# [Problem requirements]
Output the entries as they appear, skipping images.

# [Data shown]
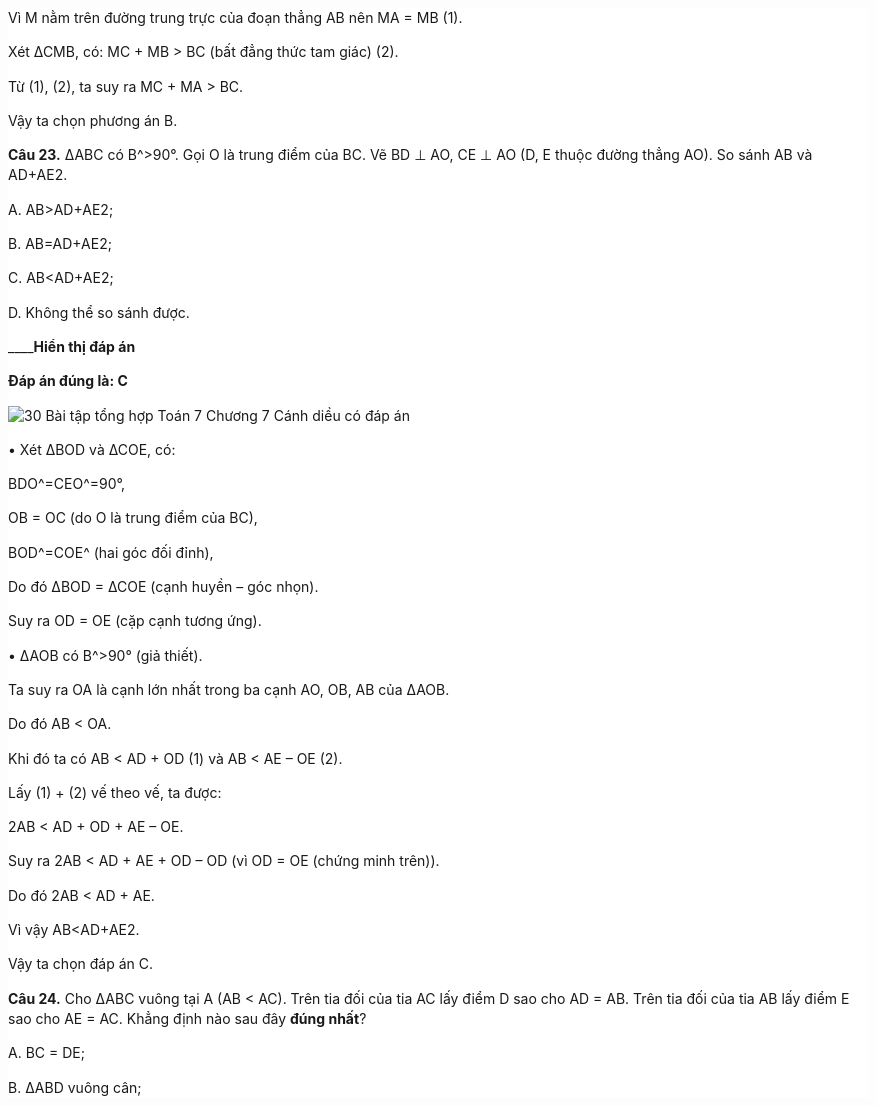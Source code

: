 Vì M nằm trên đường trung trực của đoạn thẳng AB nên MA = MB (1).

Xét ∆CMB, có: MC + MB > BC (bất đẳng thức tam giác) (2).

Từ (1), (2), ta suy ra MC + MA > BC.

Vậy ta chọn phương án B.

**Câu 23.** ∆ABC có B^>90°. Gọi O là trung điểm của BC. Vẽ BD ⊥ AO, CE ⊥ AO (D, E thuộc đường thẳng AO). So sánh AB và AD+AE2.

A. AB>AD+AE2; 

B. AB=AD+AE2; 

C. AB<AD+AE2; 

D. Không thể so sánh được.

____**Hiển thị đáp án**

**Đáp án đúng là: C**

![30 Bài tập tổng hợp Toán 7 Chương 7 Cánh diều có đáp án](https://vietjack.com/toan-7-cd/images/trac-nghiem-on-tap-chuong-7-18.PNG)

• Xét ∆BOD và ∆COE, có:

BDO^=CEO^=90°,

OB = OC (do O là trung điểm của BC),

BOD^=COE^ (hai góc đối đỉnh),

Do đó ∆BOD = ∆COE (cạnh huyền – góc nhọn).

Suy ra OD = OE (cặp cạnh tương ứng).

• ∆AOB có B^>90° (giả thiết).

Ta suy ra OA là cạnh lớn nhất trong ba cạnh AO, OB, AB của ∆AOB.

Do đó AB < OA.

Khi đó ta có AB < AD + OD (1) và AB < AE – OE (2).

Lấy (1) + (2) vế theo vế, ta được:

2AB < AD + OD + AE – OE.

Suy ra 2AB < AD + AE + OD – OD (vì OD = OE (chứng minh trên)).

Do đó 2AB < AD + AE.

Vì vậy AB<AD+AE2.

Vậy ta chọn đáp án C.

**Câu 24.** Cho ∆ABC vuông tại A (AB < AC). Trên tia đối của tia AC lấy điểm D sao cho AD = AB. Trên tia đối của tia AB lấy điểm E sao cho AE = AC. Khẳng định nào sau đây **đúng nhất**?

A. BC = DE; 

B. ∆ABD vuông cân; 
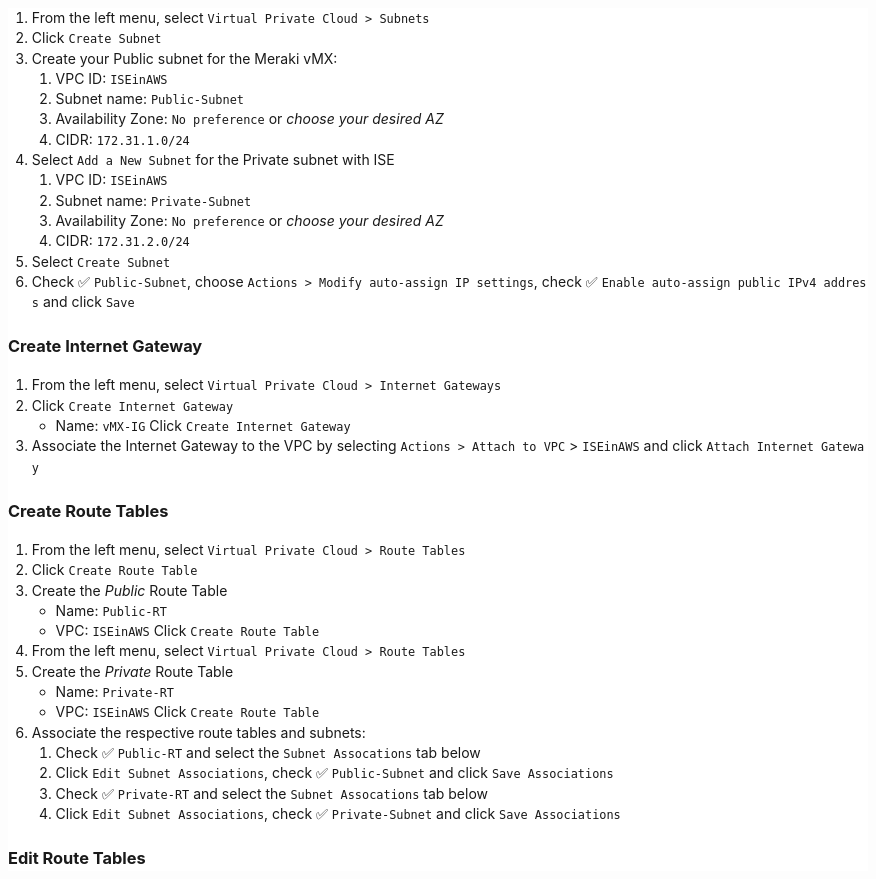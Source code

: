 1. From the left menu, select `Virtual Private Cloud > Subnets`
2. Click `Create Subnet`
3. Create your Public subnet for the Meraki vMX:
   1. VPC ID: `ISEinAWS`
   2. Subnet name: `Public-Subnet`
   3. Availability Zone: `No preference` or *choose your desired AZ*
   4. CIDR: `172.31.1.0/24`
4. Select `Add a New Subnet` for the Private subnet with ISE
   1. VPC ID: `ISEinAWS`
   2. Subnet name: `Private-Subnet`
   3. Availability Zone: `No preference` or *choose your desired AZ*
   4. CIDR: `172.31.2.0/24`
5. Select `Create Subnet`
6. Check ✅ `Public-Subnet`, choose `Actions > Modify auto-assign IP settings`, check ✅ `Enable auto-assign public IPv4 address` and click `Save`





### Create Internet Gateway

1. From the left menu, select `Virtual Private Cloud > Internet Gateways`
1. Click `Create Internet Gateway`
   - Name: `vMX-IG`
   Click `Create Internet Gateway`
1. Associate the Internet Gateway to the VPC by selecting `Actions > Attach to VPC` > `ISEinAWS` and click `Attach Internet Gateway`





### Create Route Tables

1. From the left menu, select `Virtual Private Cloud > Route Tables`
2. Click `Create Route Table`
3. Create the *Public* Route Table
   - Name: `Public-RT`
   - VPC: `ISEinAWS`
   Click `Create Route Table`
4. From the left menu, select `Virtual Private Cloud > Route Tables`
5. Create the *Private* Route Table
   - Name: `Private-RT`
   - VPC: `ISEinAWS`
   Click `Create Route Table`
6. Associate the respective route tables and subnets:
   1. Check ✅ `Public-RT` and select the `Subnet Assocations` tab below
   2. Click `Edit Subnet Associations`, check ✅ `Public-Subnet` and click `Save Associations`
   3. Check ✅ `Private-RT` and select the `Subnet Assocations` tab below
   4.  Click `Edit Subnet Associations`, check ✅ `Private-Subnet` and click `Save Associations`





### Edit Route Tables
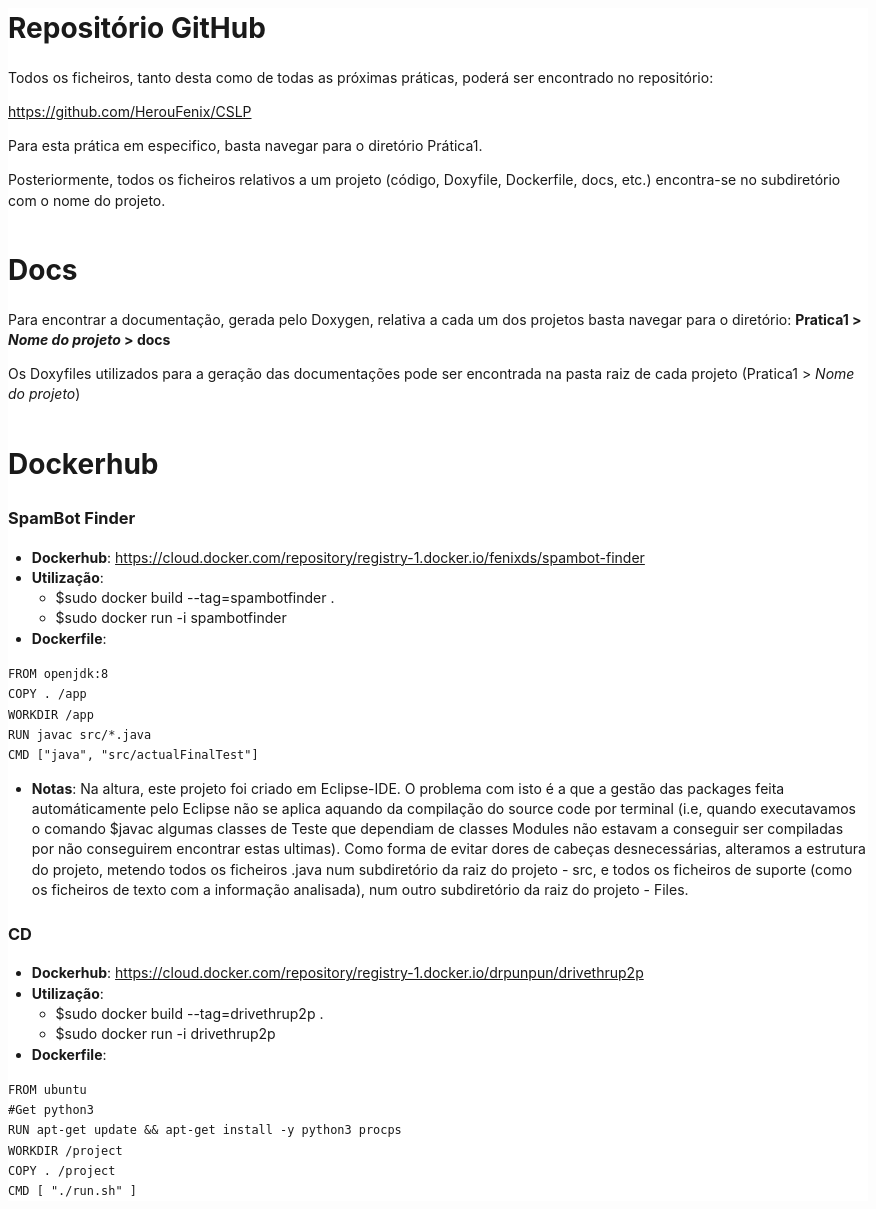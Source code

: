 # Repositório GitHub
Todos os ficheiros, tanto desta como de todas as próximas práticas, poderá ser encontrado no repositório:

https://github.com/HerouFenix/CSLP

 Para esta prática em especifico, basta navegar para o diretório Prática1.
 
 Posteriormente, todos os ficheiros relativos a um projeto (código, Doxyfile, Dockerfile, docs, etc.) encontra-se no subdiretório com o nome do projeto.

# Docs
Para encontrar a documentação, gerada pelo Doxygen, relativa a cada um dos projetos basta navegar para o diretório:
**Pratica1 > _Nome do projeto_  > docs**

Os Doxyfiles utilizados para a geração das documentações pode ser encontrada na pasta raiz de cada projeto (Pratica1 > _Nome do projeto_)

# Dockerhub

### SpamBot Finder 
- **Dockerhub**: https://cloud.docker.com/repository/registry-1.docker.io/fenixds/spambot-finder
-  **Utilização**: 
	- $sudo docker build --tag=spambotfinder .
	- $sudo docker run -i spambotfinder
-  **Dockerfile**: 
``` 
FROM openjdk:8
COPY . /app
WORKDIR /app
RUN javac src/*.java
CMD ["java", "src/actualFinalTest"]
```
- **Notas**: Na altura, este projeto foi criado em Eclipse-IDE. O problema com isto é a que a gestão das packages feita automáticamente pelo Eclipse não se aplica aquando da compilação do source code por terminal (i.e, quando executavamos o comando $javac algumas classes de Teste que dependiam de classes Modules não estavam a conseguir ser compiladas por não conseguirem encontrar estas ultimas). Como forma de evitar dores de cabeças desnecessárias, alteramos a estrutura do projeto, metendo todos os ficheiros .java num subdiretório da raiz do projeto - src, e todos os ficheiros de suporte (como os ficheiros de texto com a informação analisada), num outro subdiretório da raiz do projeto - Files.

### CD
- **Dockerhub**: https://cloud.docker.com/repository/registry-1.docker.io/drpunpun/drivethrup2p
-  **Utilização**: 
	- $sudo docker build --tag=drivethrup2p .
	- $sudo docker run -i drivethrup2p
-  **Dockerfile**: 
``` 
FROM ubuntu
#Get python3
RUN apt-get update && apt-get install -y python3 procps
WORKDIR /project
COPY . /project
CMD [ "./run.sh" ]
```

# [Solution]
Source code

: Vì M nằm trên đường trung trực của đoạn thẳng AB nên MA = MB (1).

Xét ∆CMB, có: MC + MB > BC (bất đẳng thức tam giác) (2).

Từ (1), (2), ta suy ra MC + MA > BC.

Vậy ta chọn phương án B.

**Câu 23.** ∆ABC có B^>90°. Gọi O là trung điểm của BC. Vẽ BD ⊥ AO, CE ⊥ AO (D, E thuộc đường thẳng AO). So sánh AB và AD+AE2.

A. AB>AD+AE2; 

B. AB=AD+AE2; 

C. AB<AD+AE2; 

D. Không thể so sánh được.

____**Hiển thị đáp án**

**Đáp án đúng là: C**

![30 Bài tập tổng hợp Toán 7 Chương 7 Cánh diều có đáp án](https://vietjack.com/toan-7-cd/images/trac-nghiem-on-tap-chuong-7-18.PNG)

• Xét ∆BOD và ∆COE, có:

BDO^=CEO^=90°,

OB = OC (do O là trung điểm của BC),

BOD^=COE^ (hai góc đối đỉnh),

Do đó ∆BOD = ∆COE (cạnh huyền – góc nhọn).

Suy ra OD = OE (cặp cạnh tương ứng).

• ∆AOB có B^>90° (giả thiết).

Ta suy ra OA là cạnh lớn nhất trong ba cạnh AO, OB, AB của ∆AOB.

Do đó AB < OA.

Khi đó ta có AB < AD + OD (1) và AB < AE – OE (2).

Lấy (1) + (2) vế theo vế, ta được:

2AB < AD + OD + AE – OE.

Suy ra 2AB < AD + AE + OD – OD (vì OD = OE (chứng minh trên)).

Do đó 2AB < AD + AE.

Vì vậy AB<AD+AE2.

Vậy ta chọn đáp án C.

**Câu 24.** Cho ∆ABC vuông tại A (AB < AC). Trên tia đối của tia AC lấy điểm D sao cho AD = AB. Trên tia đối của tia AB lấy điểm E sao cho AE = AC. Khẳng định nào sau đây **đúng nhất**?

A. BC = DE; 

B. ∆ABD vuông cân; 
Source code

: 1. From the left menu, select `Virtual Private Cloud > Subnets`
2. Click `Create Subnet`
3. Create your Public subnet for the Meraki vMX:
   1. VPC ID: `ISEinAWS`
   2. Subnet name: `Public-Subnet`
   3. Availability Zone: `No preference` or *choose your desired AZ*
   4. CIDR: `172.31.1.0/24`
4. Select `Add a New Subnet` for the Private subnet with ISE
   1. VPC ID: `ISEinAWS`
   2. Subnet name: `Private-Subnet`
   3. Availability Zone: `No preference` or *choose your desired AZ*
   4. CIDR: `172.31.2.0/24`
5. Select `Create Subnet`
6. Check ✅ `Public-Subnet`, choose `Actions > Modify auto-assign IP settings`, check ✅ `Enable auto-assign public IPv4 address` and click `Save`





### Create Internet Gateway

1. From the left menu, select `Virtual Private Cloud > Internet Gateways`
1. Click `Create Internet Gateway`
   - Name: `vMX-IG`
   Click `Create Internet Gateway`
1. Associate the Internet Gateway to the VPC by selecting `Actions > Attach to VPC` > `ISEinAWS` and click `Attach Internet Gateway`





### Create Route Tables

1. From the left menu, select `Virtual Private Cloud > Route Tables`
2. Click `Create Route Table`
3. Create the *Public* Route Table
   - Name: `Public-RT`
   - VPC: `ISEinAWS`
   Click `Create Route Table`
4. From the left menu, select `Virtual Private Cloud > Route Tables`
5. Create the *Private* Route Table
   - Name: `Private-RT`
   - VPC: `ISEinAWS`
   Click `Create Route Table`
6. Associate the respective route tables and subnets:
   1. Check ✅ `Public-RT` and select the `Subnet Assocations` tab below
   2. Click `Edit Subnet Associations`, check ✅ `Public-Subnet` and click `Save Associations`
   3. Check ✅ `Private-RT` and select the `Subnet Assocations` tab below
   4.  Click `Edit Subnet Associations`, check ✅ `Private-Subnet` and click `Save Associations`





### Edit Route Tables
Source code

: # Repositório GitHub
Todos os ficheiros, tanto desta como de todas as próximas práticas, poderá ser encontrado no repositório:

https://github.com/HerouFenix/CSLP

 Para esta prática em especifico, basta navegar para o diretório Prática1.
 
 Posteriormente, todos os ficheiros relativos a um projeto (código, Doxyfile, Dockerfile, docs, etc.) encontra-se no subdiretório com o nome do projeto.

# Docs
Para encontrar a documentação, gerada pelo Doxygen, relativa a cada um dos projetos basta navegar para o diretório:
**Pratica1 > _Nome do projeto_  > docs**

Os Doxyfiles utilizados para a geração das documentações pode ser encontrada na pasta raiz de cada projeto (Pratica1 > _Nome do projeto_)

# Dockerhub

### SpamBot Finder 
- **Dockerhub**: https://cloud.docker.com/repository/registry-1.docker.io/fenixds/spambot-finder
-  **Utilização**: 
	- $sudo docker build --tag=spambotfinder .
	- $sudo docker run -i spambotfinder
-  **Dockerfile**: 
``` 
FROM openjdk:8
COPY . /app
WORKDIR /app
RUN javac src/*.java
CMD ["java", "src/actualFinalTest"]
```
- **Notas**: Na altura, este projeto foi criado em Eclipse-IDE. O problema com isto é a que a gestão das packages feita automáticamente pelo Eclipse não se aplica aquando da compilação do source code por terminal (i.e, quando executavamos o comando $javac algumas classes de Teste que dependiam de classes Modules não estavam a conseguir ser compiladas por não conseguirem encontrar estas ultimas). Como forma de evitar dores de cabeças desnecessárias, alteramos a estrutura do projeto, metendo todos os ficheiros .java num subdiretório da raiz do projeto - src, e todos os ficheiros de suporte (como os ficheiros de texto com a informação analisada), num outro subdiretório da raiz do projeto - Files.

### CD
- **Dockerhub**: https://cloud.docker.com/repository/registry-1.docker.io/drpunpun/drivethrup2p
-  **Utilização**: 
	- $sudo docker build --tag=drivethrup2p .
	- $sudo docker run -i drivethrup2p
-  **Dockerfile**: 
``` 
FROM ubuntu
#Get python3
RUN apt-get update && apt-get install -y python3 procps
WORKDIR /project
COPY . /project
CMD [ "./run.sh" ]
```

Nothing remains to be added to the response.